According to 247Sports' composite rankings, the Brunswick, Georgia, native is the No. 12 athlete in the 2017 class. He's also the 222nd-best player overall and 27th-best in the state of Georgia.
Dallas originally committed to Georgia in July 2015 but then decommitted in December shortly after the school hired Kirby Smart. In a piece for USA Today on April 11, Dallas wrote how the new coaching staff in Athens wasn't exactly rolling out the red carpet for him:
I have only been on one visit to Georgia since Coach Mark Richt was let go. That one visit was Junior Day, and I was there with all the top prospects in Georgia from the class of 2017. It was a fun day and I got to see a lot of friends that day and it was the first time the new staff was able to make a first impression. That being said, I rarely hear from the staff and they don’t make me feel like a priority, but it is understandable, I guess. It seems as though they have other priorities. I guess I’ll never know though, but I am going to see how the process plays out and I will always consider Athens a place where I can call home. Go Dawgs??
Judging from those comments, the Bulldogs didn't stand a chance at getting Dallas' commitment a second time around.

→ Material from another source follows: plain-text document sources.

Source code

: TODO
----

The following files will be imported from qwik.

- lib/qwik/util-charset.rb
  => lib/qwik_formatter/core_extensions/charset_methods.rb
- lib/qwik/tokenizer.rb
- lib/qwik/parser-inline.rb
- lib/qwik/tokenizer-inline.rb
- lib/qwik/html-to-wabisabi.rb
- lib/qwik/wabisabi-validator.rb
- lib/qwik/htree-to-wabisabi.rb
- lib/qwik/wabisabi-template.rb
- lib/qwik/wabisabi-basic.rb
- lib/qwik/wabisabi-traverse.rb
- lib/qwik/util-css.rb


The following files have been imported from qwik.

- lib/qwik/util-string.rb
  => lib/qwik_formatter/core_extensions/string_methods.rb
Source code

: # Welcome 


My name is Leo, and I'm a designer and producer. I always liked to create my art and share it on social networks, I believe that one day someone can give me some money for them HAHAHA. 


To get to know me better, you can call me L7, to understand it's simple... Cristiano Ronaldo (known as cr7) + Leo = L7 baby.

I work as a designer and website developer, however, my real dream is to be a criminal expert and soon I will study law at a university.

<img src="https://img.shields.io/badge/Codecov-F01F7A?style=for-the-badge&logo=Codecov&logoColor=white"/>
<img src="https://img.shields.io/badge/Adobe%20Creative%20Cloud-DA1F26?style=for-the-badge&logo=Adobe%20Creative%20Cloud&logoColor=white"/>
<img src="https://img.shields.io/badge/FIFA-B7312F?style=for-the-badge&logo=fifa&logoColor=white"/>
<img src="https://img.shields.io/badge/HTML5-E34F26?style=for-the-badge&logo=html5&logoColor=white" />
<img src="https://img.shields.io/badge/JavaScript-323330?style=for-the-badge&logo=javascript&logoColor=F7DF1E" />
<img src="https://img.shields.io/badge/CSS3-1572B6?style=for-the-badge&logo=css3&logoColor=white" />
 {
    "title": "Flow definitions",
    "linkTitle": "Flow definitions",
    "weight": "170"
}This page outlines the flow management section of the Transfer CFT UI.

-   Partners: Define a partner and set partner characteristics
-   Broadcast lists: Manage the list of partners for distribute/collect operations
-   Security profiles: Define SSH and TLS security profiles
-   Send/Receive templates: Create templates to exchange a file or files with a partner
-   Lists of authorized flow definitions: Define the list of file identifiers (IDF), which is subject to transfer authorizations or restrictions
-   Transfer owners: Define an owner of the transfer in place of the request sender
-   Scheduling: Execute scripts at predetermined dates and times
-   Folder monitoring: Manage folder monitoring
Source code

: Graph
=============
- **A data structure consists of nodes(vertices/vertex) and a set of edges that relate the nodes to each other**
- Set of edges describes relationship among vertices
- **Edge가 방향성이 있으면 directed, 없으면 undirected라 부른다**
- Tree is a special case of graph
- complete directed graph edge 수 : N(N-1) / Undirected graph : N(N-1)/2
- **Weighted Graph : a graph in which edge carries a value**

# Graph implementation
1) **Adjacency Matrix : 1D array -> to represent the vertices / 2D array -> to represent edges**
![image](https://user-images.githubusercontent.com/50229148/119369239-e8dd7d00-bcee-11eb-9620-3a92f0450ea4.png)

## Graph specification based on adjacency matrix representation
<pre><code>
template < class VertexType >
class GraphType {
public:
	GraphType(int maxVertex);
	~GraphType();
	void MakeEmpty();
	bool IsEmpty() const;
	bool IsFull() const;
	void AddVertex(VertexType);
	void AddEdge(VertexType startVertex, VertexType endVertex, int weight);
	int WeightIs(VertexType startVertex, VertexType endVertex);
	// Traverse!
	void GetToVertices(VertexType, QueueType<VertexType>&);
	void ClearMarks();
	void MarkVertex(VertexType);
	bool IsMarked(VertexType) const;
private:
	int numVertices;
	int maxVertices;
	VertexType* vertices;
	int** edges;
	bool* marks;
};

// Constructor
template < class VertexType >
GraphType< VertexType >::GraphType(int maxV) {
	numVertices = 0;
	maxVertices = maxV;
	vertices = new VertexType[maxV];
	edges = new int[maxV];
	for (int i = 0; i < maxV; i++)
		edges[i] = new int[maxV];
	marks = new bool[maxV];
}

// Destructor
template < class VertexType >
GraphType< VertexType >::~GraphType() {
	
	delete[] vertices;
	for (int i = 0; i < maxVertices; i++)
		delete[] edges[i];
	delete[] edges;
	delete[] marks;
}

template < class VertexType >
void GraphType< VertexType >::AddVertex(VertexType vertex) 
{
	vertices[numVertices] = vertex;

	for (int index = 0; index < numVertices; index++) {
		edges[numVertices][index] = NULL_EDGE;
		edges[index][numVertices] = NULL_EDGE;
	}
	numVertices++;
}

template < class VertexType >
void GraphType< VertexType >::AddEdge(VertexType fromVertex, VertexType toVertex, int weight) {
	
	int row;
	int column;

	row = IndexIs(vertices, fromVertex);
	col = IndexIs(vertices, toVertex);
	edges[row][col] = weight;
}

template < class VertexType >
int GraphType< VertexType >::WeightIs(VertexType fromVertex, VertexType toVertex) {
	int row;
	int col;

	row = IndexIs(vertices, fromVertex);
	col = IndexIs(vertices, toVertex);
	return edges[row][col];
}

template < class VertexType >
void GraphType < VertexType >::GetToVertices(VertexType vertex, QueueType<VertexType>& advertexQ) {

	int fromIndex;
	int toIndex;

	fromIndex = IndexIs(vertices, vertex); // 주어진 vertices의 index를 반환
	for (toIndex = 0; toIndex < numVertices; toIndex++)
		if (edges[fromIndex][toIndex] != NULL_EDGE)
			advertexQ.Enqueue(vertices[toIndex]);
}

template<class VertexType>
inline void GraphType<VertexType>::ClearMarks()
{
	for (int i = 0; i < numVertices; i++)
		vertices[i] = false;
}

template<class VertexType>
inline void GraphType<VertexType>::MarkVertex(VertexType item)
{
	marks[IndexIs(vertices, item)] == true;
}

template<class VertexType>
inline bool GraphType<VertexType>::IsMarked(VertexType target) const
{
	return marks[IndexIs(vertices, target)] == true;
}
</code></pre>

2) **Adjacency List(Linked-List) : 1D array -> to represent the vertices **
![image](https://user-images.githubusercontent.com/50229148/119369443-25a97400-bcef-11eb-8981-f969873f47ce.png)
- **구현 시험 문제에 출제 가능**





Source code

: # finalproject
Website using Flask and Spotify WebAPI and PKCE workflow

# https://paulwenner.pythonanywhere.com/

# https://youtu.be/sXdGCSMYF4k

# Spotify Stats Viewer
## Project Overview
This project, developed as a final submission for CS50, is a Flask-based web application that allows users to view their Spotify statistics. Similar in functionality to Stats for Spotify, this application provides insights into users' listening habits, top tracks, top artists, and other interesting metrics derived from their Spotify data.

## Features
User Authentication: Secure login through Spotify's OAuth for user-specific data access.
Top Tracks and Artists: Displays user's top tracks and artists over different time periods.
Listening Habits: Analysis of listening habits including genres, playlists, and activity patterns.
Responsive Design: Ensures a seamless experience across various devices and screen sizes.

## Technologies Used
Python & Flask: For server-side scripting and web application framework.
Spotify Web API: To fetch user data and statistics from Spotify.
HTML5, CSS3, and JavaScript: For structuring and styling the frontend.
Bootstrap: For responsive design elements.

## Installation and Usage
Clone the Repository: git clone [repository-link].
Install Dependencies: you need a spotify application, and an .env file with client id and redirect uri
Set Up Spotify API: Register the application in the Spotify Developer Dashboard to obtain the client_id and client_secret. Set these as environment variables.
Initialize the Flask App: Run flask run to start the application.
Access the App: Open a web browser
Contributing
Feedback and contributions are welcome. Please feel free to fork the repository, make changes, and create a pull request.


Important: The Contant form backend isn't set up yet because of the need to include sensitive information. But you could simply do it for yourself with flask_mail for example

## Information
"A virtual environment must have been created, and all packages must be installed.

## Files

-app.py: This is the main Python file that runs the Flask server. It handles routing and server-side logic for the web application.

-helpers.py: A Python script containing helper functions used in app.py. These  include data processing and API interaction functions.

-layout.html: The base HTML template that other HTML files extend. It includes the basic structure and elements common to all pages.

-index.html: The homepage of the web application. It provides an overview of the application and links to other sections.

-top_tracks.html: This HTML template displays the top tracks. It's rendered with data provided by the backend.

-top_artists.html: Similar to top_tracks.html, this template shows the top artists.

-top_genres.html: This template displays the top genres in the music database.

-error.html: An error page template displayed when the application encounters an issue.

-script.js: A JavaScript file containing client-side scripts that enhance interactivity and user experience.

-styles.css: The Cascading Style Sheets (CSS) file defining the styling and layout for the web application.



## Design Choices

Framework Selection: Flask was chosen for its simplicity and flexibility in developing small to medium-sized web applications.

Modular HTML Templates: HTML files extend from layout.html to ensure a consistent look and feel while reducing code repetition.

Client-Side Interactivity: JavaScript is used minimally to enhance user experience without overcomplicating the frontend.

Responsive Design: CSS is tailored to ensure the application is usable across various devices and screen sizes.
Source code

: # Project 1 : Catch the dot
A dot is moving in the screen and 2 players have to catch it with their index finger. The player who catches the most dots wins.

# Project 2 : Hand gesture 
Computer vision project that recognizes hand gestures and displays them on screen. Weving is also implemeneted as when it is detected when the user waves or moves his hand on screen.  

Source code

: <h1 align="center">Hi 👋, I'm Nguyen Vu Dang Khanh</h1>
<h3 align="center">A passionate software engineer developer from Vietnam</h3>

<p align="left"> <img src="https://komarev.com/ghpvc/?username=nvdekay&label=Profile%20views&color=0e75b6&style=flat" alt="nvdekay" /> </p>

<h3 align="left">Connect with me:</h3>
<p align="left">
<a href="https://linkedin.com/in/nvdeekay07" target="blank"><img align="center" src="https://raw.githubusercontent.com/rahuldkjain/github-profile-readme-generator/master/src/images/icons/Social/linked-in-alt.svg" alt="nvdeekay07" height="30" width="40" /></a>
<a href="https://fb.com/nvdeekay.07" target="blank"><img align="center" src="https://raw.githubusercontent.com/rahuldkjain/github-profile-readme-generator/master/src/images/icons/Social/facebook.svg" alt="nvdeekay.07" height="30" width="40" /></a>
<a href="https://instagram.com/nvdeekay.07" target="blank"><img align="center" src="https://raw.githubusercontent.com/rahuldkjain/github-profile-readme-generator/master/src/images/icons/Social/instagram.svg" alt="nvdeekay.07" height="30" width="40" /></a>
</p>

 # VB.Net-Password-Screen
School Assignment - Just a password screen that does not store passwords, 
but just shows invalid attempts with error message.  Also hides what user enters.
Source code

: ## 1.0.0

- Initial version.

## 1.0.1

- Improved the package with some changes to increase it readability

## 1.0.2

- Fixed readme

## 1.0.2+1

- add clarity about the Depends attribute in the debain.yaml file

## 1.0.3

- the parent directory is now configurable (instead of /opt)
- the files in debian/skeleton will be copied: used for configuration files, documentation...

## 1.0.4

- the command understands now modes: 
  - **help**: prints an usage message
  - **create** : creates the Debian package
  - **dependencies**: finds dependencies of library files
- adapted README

Richt's first task will be figuring out Dallas' best position. He has had his hand in a little bit of everything offensively for Glynn Academy as a junior, per MaxPreps:
Eliminating quarterback as a possibility would be sensible. Dallas is far more dangerous with his legs than he is with his arm. He could line up under center for a few trick plays to throw off the defense, but putting him at QB on a full-time basis wouldn't get the best out of his dynamic skill set:
According to Hudl, Dallas clocked a 4.52 40-yard dash. Using the phrase "deceptively fast" is somewhat cliche, but it feels appropriate in this situation. Dallas looks quicker on the field than his 40 time would lead one to believe.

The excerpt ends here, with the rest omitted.